Exercise data -
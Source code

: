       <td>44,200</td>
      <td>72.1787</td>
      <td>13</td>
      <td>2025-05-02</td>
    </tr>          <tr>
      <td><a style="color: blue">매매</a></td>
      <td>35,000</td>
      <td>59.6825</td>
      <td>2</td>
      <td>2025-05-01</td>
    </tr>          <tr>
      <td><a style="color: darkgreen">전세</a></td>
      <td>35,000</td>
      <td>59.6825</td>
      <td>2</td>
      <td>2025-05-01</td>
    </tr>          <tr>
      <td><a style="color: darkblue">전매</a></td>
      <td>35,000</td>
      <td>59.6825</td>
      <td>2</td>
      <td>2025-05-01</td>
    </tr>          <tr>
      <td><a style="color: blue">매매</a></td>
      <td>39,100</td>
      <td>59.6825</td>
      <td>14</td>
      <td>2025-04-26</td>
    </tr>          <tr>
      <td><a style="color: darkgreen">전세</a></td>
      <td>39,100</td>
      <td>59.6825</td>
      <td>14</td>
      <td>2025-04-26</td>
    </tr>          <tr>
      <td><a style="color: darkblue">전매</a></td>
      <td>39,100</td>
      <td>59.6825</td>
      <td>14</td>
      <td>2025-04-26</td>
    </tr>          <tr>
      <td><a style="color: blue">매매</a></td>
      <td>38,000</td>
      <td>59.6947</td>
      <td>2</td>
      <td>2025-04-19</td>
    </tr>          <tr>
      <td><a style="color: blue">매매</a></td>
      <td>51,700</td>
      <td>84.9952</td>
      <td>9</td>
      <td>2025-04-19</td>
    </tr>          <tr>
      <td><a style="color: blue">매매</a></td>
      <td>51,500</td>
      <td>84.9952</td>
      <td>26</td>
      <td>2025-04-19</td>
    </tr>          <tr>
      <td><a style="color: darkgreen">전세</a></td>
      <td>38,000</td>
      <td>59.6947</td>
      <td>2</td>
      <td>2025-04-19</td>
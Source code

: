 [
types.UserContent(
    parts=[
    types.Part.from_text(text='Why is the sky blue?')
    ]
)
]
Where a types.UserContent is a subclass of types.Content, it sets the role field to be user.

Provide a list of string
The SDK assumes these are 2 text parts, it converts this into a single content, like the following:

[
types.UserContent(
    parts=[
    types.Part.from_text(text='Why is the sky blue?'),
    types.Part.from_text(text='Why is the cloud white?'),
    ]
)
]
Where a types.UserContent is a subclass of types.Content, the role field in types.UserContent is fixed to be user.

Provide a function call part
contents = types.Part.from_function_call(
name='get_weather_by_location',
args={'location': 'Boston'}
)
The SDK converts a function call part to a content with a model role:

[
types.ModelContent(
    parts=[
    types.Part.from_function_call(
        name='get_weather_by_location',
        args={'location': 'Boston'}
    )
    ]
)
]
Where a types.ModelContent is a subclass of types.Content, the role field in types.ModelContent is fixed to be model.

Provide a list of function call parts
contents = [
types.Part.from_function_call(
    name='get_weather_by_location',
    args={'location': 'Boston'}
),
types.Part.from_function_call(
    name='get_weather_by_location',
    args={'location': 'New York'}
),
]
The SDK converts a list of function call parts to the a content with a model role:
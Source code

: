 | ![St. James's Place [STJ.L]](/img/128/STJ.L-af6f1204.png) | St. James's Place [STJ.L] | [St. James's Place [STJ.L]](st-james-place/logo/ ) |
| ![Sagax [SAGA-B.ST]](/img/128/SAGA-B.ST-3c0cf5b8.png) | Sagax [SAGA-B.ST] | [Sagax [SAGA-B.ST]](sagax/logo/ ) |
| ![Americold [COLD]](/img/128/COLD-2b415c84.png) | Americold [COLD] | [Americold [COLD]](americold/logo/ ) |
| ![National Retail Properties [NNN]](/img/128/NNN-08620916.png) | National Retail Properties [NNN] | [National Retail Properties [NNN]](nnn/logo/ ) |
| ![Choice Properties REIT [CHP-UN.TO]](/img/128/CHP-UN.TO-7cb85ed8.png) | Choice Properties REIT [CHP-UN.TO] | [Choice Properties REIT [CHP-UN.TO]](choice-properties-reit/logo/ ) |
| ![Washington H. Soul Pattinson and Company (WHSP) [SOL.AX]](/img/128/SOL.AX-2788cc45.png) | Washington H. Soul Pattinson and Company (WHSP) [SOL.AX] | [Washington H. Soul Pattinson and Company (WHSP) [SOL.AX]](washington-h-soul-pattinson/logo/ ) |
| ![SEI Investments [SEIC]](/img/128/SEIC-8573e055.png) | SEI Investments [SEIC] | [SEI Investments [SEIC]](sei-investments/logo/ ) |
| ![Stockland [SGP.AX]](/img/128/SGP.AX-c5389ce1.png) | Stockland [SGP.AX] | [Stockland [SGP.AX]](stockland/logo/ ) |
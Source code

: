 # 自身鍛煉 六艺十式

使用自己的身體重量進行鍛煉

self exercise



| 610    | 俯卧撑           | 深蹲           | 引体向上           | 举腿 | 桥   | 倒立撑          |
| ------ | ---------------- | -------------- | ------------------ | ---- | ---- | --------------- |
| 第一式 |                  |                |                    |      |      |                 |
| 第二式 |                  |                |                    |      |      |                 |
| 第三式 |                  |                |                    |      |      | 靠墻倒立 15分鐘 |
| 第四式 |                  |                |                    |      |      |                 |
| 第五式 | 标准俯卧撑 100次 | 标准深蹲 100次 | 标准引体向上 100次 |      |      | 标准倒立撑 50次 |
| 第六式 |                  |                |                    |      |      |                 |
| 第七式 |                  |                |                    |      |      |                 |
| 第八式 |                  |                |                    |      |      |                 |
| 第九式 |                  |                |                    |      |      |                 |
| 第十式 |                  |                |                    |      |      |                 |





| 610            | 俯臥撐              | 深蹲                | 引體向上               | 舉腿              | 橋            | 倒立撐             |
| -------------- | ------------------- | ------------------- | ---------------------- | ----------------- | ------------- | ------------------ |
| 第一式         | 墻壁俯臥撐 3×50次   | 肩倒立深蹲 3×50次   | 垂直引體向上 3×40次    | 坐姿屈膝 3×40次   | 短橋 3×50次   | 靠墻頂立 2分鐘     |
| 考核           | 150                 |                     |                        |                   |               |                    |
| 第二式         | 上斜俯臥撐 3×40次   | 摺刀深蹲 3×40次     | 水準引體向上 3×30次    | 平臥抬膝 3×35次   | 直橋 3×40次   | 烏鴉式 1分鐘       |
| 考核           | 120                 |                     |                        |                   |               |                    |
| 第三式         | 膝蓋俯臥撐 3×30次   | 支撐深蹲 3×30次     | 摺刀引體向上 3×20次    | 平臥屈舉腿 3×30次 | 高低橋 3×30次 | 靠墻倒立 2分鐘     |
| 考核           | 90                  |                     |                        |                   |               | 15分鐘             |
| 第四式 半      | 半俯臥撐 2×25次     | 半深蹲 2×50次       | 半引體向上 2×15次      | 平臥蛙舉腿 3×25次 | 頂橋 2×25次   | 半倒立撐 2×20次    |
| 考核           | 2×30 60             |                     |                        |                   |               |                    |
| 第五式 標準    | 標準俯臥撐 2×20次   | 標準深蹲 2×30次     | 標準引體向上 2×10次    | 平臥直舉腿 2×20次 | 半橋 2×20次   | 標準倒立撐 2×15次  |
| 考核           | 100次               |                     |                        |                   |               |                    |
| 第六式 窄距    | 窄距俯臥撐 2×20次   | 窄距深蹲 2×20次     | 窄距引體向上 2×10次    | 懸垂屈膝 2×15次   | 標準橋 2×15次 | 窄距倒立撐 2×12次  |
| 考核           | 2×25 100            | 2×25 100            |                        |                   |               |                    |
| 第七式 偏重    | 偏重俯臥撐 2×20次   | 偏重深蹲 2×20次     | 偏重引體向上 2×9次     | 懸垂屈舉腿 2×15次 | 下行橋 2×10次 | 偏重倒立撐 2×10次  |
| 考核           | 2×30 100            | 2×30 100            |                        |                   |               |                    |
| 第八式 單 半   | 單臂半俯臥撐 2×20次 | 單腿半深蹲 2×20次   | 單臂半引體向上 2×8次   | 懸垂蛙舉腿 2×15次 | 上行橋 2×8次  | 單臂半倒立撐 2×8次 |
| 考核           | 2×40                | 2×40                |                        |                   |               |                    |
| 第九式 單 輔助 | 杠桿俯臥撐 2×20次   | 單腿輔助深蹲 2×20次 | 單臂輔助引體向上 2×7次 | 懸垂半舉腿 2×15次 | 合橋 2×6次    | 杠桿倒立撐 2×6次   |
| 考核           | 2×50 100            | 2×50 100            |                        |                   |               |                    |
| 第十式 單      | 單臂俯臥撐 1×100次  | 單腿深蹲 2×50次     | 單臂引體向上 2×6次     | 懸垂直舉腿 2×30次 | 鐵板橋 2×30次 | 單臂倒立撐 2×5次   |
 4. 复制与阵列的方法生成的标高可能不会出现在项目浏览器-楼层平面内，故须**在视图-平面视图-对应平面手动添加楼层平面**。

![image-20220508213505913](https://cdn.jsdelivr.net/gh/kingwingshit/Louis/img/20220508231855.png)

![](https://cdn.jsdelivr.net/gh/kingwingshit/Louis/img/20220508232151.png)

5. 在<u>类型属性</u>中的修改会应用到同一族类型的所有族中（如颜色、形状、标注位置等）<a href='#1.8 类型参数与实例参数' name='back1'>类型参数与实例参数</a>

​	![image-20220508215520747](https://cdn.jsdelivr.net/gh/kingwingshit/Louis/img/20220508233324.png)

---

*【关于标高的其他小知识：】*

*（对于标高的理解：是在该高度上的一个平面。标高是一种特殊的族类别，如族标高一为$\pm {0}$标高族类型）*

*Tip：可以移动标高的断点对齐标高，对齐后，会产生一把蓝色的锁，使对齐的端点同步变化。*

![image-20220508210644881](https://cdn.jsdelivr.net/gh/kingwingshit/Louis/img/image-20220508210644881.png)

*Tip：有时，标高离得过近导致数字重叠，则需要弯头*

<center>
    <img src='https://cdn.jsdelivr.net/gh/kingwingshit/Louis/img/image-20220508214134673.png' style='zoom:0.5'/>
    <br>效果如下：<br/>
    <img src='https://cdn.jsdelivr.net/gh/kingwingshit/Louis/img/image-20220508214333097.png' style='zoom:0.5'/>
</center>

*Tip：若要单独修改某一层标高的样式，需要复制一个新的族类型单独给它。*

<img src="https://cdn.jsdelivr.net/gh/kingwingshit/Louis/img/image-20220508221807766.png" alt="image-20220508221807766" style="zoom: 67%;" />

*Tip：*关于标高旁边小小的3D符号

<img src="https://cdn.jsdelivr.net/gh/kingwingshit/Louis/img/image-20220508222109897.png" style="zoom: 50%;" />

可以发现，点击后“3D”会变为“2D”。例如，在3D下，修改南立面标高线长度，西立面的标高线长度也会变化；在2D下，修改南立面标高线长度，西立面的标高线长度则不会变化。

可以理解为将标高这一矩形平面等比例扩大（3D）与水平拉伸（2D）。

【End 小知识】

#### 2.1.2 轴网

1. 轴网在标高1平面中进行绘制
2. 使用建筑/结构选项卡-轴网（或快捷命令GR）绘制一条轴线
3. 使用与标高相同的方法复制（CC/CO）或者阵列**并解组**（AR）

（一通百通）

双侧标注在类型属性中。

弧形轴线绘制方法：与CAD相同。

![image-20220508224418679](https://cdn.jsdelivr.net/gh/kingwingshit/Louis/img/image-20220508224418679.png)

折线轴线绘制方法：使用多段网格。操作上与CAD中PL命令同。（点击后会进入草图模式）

Work task - Pull out the lines above in which the word "Boston" appears.

Reply to the exercise -
args={'location': 'Boston'}
        args={'location': 'Boston'}
    args={'location': 'Boston'}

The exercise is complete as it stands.